The meeting will set the stage for Paris talks in 2015, when nations will try to reach a binding agreement that would include all countries. Jennifer Morgan, global director of the climate program at the World Resources Institute, called it "a global agreement for decades to come that would bring countries back to the table to strengthen their commitment to solving the problem.”
The new treaty would replace the Kyoto Protocol, which expired in 2012.
Scientists say the world is on its way toward a temperature increase of 2 degrees Celsius above pre-industrial levels, a tipping point that experts warn would trigger extreme weather and rising seas. Climate-changing emissions from fossil fuels are to blame, they say.
Signs of progress
The Lima talks are about getting those emissions in check.
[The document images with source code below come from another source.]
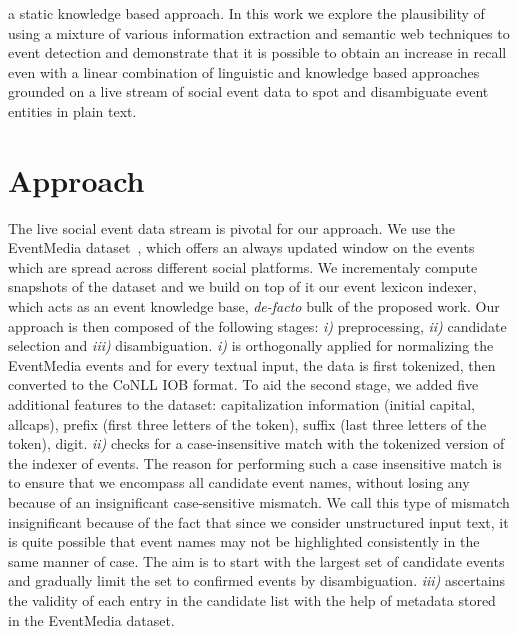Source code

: \documentclass[10pt,a4paper]{article}
\begin{document}
{\color{red}{G: which static doesn't fit this context?}} a static knowledge based approach. \newline
In this work we explore the plausibility of using a mixture of various information extraction and semantic web techniques to event detection and demonstrate that it is possible to obtain an increase in recall even with a linear combination of linguistic and knowledge based approaches grounded on a live stream of social event data to spot and disambiguate event entities in plain text.

\section{Approach}
The live social event data stream is pivotal for our approach. We use the EventMedia dataset~\cite{krouf2012}, which offers an always updated window on the events which are spread across different social platforms. We incrementaly compute snapshots of the dataset and we build on top of it our event lexicon indexer, which acts as an event knowledge base, \textit{de-facto} bulk of the proposed work. Our approach is then composed of the following stages: \textit{i)} preprocessing, \textit{ii)} candidate selection and \textit{iii)} disambiguation. \textit{i)} is orthogonally applied for normalizing the EventMedia events and for every textual input, the data is first tokenized, then converted to the CoNLL IOB format. To aid the second stage, we added five additional features to the dataset: capitalization information (initial capital, allcaps), prefix (first three letters of the token), suffix (last three letters of the token), digit.
\textit{ii)} checks for a case-insensitive match with the tokenized version of the indexer of events. The reason for performing such a case insensitive match is to ensure that we encompass all candidate event names, without losing any because of an insignificant case-sensitive mismatch. We call this type of mismatch insignificant because of the fact that since we consider unstructured input text, it is quite possible that event names may not be highlighted consistently in the same manner of case. The aim is to start with the largest set of candidate events and gradually limit the set to confirmed events by disambiguation. 
\textit{iii)} ascertains the validity of each entry in the candidate list with the help of metadata stored in the EventMedia dataset. 
\end{document}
Morgan points to growing momentum to get that done.
— In September, the United Nations held a climate summit to engage heads of state and industry leaders, and about 700,000 people crowded streets in New York City and elsewhere for the People’s Climate March.
— In October, European heads of state said their countries were prepared to reduce emissions by at least 40 percent.
— In November, there was a bilateral agreement between the United States and China to lower emissions. It was “a pretty historic announcement of what they are willing to do on their numbers and their willingness to work together,” Morgan said.
In that agreement, the U.S. committed to reducing emissions between 26 percent and 28 percent by 2025. And for the first time, China put a timetable on its actions, saying emissions would peak by 2030. If that is to happen, Morgan, China must begin making massive cuts now.
“It’s not like they are going to wait 16 years," she said. "They actually have to shut down coal-fired power plants. They have to build up renewable energy. They have to be much more efficient in order to turn that curve.”
The deal puts China in a leadership role for the first time.
Other countries are expected to put their reduced emissions commitments on the table by March. Morgan said the U.S.-China announcement is a strategic move that could energize other nations to do more.
“If you look at developed countries, it is fair to say that Australia or Canada haven’t indicated when they are going to table their offer," she said. "Well, if China can offer something, certainly they can offer something, too. And in developing countries, I think a country like India or Brazil now are challenged to table their offers as well.”
Binding commitments vital
Morgan said it is critical to close the gap between what is needed on emissions reduction and what countries are expected to pledge. She said each nation would make reductions in its own way through national policies and laws, but only a global pact with binding commitments can exert pressure to get the job done.
“It’s in the interest of every country to actually have a global approach, so they can be sure that what they are doing is being mirrored by others," she said. "You don’t get that through bilateral deals. You don’t get all of the emissions in place and you don’t take care of the most vulnerable countries around the world adequately. So you need to do this global.
“It’s challenging. It’s messy. But it’s fundamental to move forward.”
Morgan hopes that the Lima meeting will end with a text for a new treaty, one that will guide negotiators and lead governments to act.